▶ _Exercise description_:
Exactly as written, write out the lines below from the first to the one containing "trigger a profile", inclusive. Pictures do not belong in the copy.

□ □ □ □ □ □ □

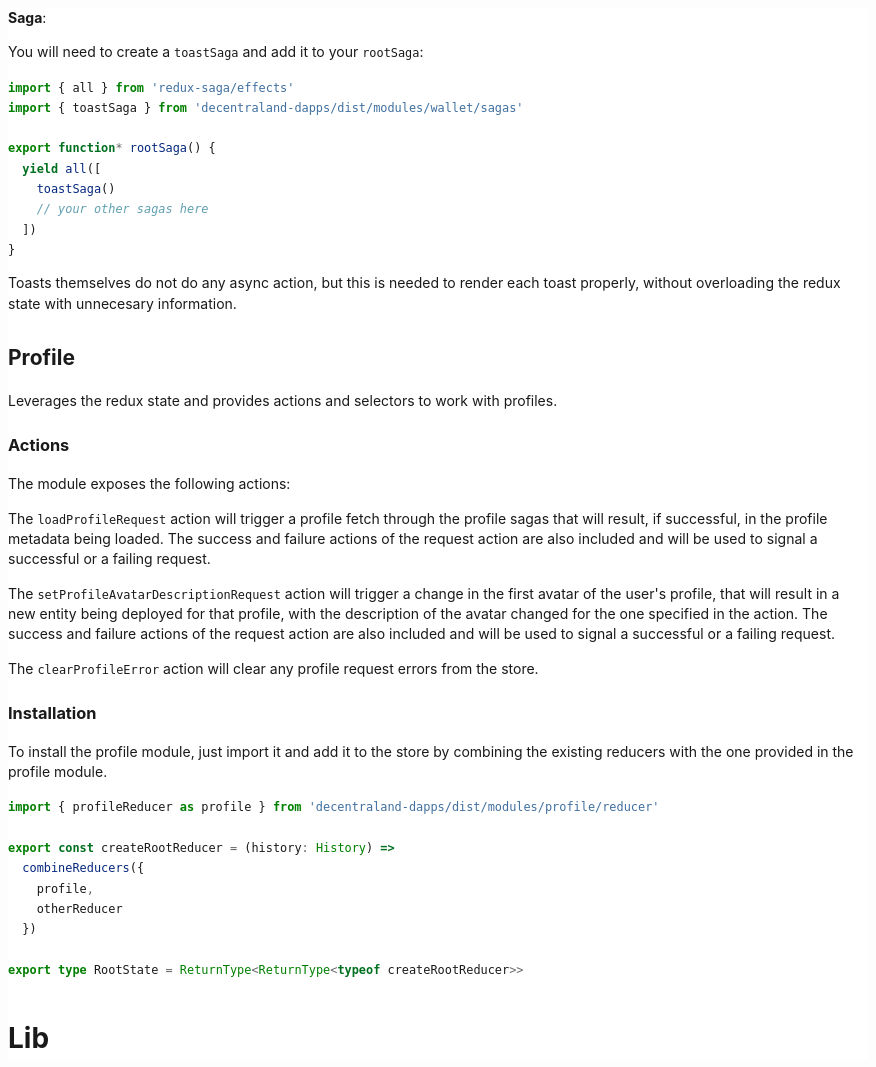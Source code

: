 **Saga**:

You will need to create a `toastSaga` and add it to your `rootSaga`:

```ts
import { all } from 'redux-saga/effects'
import { toastSaga } from 'decentraland-dapps/dist/modules/wallet/sagas'

export function* rootSaga() {
  yield all([
    toastSaga()
    // your other sagas here
  ])
}
```

Toasts themselves do not do any async action, but this is needed to render each toast properly, without overloading the redux state with unnecesary information.

## Profile

Leverages the redux state and provides actions and selectors to work with profiles.

### Actions

The module exposes the following actions:

The `loadProfileRequest` action will trigger a profile fetch through the profile sagas that will result, if successful, in the profile metadata being loaded. The success and failure actions of the request action are also included and will be used to signal a successful or a failing request.

The `setProfileAvatarDescriptionRequest` action will trigger a change in the first avatar of the user's profile, that will result in a new entity being deployed for that profile, with the description of the avatar changed for the one specified in the action. The success and failure actions of the request action are also included and will be used to signal a successful or a failing request.

The `clearProfileError` action will clear any profile request errors from the store.

### Installation

To install the profile module, just import it and add it to the store by combining the existing reducers with the one provided in the profile module.

```ts
import { profileReducer as profile } from 'decentraland-dapps/dist/modules/profile/reducer'

export const createRootReducer = (history: History) =>
  combineReducers({
    profile,
    otherReducer
  })

export type RootState = ReturnType<ReturnType<typeof createRootReducer>>
```

# Lib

□ □ □ □ □ □ □

▶ _Task answer_:
Source code

: **Saga**:

You will need to create a `toastSaga` and add it to your `rootSaga`:

```ts
import { all } from 'redux-saga/effects'
import { toastSaga } from 'decentraland-dapps/dist/modules/wallet/sagas'

export function* rootSaga() {
  yield all([
    toastSaga()
    // your other sagas here
  ])
}
```

Toasts themselves do not do any async action, but this is needed to render each toast properly, without overloading the redux state with unnecesary information.

## Profile

Leverages the redux state and provides actions and selectors to work with profiles.

### Actions

The module exposes the following actions:

The `loadProfileRequest` action will trigger a profile fetch through the profile sagas that will result, if successful, in the profile metadata being loaded. The success and failure actions of the request action are also included and will be used to signal a successful or a failing request.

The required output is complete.